With these noise areas separated from one another, you'll be able to control sound (and therefore noise) levels in your open office.

This will ensure that everyone has a private space for demanding work and group space for brainstorming sessions.


  1. Use sound-absorbing materials

If you spend much time in an open office, you've probably thought about how loud it can be.

One of your best defenses against ambient noise is to install sound-absorbing materials that will help dampen any distracting noises.

You can put up acoustic tile on your walls or put down carpeting on your floors to help reduce ambient sounds.

If other workers are causing most of the distraction, hanging heavy curtains around meeting rooms or near workstations might be a better option.

Or possibly even just putting up some smaller pillows where people tend to gather at lunchtime or to hang out (if you have one.)


  1. Properly position your office acoustic panels

Once you have decided on a type of acoustic panel, you will need to figure out where to place them.

There are several things to consider: acoustics, visual appeal, functionality, and comfort.

You'll want a space that sounds good but also looks good but also with the proper office acoustic solutions.

Keep in mind that office acoustic panels can be installed horizontally or vertically on ceilings, walls, or suspended from ceilings or floor joists/trusses.


Also, it's crucial to understand that these panels don't block all noise—they absorb sound waves.

You will still be able to hear conversations going on around you; however, you won't have to listen hard to pick out certain words or phrases from those conversations.

That makes office acoustic panels especially useful for conference rooms and areas where multiple employees might be working at one time.

They're also perfect for cubicles that share a common wall with another worker who likes to bring music into their space.


  1. Install sound masking systems

Like a white noise machine, people use at home, sound masking systems designed for office environments can help reduce distraction by producing low-level background noise.

These systems are installed in ceiling tiles or dropped ceilings and generally include a media player that plays white noise or other soothing sounds (like ocean waves).

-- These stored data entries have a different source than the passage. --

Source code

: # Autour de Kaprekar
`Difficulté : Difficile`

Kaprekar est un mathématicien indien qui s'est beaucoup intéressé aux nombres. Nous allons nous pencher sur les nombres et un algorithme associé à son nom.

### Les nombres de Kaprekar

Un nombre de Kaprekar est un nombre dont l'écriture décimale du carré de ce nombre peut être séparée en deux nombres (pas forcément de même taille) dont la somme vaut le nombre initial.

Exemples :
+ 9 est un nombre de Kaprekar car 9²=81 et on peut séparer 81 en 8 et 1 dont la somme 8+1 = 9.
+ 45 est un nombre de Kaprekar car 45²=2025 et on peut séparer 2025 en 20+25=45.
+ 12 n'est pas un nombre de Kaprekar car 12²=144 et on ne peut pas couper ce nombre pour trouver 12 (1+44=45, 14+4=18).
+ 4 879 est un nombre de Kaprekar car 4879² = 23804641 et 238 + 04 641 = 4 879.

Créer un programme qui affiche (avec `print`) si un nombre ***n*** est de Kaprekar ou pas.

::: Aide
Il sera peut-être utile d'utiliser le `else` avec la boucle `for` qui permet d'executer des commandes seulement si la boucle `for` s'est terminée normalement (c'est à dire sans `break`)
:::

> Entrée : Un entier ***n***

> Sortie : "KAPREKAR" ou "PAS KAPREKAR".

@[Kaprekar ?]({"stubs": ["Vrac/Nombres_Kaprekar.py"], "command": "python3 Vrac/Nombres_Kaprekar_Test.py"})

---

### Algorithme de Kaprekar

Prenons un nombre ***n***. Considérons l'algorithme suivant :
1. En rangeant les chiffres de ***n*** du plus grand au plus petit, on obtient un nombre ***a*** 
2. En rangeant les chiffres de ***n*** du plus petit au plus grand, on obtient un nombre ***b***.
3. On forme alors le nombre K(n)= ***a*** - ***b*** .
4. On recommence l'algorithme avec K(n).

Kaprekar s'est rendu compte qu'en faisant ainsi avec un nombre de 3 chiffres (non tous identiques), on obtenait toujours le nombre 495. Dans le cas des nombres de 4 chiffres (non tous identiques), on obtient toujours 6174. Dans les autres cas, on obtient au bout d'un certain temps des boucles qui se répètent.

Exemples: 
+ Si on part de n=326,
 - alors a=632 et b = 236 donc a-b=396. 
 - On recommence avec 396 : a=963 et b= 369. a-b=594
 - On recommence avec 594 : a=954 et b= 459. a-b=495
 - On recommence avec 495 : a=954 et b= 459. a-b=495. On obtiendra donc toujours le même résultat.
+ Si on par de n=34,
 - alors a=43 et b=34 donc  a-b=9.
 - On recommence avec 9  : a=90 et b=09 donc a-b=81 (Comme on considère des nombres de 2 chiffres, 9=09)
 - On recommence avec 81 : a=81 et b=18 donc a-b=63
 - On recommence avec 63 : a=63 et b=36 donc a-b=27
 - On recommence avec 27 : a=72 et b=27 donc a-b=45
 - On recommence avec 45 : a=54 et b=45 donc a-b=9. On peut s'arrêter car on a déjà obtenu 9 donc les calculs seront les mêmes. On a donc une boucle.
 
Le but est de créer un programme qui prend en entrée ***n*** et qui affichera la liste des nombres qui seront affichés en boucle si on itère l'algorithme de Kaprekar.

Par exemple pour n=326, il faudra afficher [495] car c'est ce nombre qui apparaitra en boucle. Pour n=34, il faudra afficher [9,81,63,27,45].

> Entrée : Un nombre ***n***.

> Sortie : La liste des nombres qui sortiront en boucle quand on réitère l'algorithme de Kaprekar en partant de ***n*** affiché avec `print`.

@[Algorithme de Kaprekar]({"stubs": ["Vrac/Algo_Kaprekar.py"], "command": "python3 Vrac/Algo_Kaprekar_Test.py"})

Employees may even select their own favorite music, which is then played throughout the day via headphones.

  • It makes employees feel less distracted
  • it helps filter out disruptive noises;
  • it's simple to install;
  • it doesn't cost much to operate.






As you can see, there are many different office acoustic solutions that you can implement to get the most out of your open office.

The right strategy depends on the nature and requirements of your workspace. Be sure to consider how the design and layout of your office will support the activities you need to accomplish.


And don't forget those sneaky little annoyances, like overhead room noise and busy hallways.

Because if you overlook them, they'll find a way of getting under your skin—and making it harder for you to concentrate on more pressing matters.